As the last word fell from Mr. Gryce's lips, the District Attorney muttered a quick exclamation, and sat down heavily in his chair.

"No coincidence that," he cried, with forced vivacity. "The couplet is too little known."

"Exactly," came from Mr. Gryce in dry confirmation. "Mrs. Taylor, as well as her friends can judge, is a woman of thirty-five or thirty-eight. If she went to Switzerland as a girl, this would make her visit coincident, so far as we can calculate from our present knowledge, with that of Carleton Roberts. For the surer advancement of our argument, let us say that it was. What follows? Let the inscription of this label speak for us. They met; they loved—as was natural when we remember the youth and good looks of both, and—
they parted
. This we must concede, or how could the experience have been one she could not recall without a heart-break. They parted, and he returned home, to marry within the year, while she—I do not think she married—though I have no doubt she looks upon herself as a wife and forever bound to the man who deserted her.

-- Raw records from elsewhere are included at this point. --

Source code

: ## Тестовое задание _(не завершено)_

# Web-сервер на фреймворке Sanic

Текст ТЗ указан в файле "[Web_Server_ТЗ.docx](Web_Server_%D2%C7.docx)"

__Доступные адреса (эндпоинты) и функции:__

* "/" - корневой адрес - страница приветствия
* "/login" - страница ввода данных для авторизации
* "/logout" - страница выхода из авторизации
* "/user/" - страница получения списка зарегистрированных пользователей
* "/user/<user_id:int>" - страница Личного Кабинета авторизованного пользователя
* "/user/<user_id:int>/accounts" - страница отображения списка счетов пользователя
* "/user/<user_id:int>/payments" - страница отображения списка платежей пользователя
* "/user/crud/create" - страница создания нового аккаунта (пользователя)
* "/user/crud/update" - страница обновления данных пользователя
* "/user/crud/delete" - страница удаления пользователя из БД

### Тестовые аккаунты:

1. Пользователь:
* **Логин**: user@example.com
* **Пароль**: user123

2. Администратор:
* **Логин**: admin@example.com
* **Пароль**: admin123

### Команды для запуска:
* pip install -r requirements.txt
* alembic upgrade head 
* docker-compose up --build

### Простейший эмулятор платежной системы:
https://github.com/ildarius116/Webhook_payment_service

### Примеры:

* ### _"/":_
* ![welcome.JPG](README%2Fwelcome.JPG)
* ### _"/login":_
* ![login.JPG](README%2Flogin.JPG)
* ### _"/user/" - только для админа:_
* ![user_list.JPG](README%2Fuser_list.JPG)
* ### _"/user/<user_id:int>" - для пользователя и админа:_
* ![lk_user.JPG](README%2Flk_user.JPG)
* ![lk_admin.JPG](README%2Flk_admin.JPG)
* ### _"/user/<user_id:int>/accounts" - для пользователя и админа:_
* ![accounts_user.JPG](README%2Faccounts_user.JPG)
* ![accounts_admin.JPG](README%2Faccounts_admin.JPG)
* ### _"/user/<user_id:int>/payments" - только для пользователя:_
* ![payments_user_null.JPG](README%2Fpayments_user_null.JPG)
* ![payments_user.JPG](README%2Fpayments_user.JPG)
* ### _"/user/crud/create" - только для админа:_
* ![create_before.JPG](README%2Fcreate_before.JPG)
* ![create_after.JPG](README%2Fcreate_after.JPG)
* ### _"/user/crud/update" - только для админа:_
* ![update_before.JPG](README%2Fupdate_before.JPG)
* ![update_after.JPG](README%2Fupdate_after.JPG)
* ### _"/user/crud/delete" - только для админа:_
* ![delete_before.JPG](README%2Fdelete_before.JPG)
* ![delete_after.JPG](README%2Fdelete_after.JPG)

Women of her kind think in this way of such matters, and act upon them too as is shown by the fact that, on following him here, she passed herself off as a woman separated from her husband. Changing the Miss before her name to Mrs., she lived under this assumption for twelve years at her present hotel. In all that time, so far as I can learn, she has never been visited by anyone of an appearance answering to that of her former lover; nor have I any reason to think she ever intruded herself on him, or made herself in any way obnoxious. He was married and settled, and contrary to the usual course of men who step with one stride into affluence, was living a life of usefulness which was rapidly making him a marked man in public esteem. Perhaps she had no right to meddle with what no longer concerned her. At all events, there is no evidence of her having done so in all these fourteen years. Even after Mrs. Roberts' death, all went on as usual;
but
—" Here Mr. Gryce became emphatic—"when he turned his attention to a second marriage and that with a very young girl—(I can name her to you, gentlemen, if you wish) her patient soul may have been roused; she may have troubled him with importunities; may have threatened him with a scandal which would have interfered greatly with his political hopes if it had not ended them at once. I can conceive such an end to her long patience, can't you, gentlemen? And what is more, if this were so, and the gentleman found the situation intolerable, it might account for the flight of that arrow as nothing else ever will."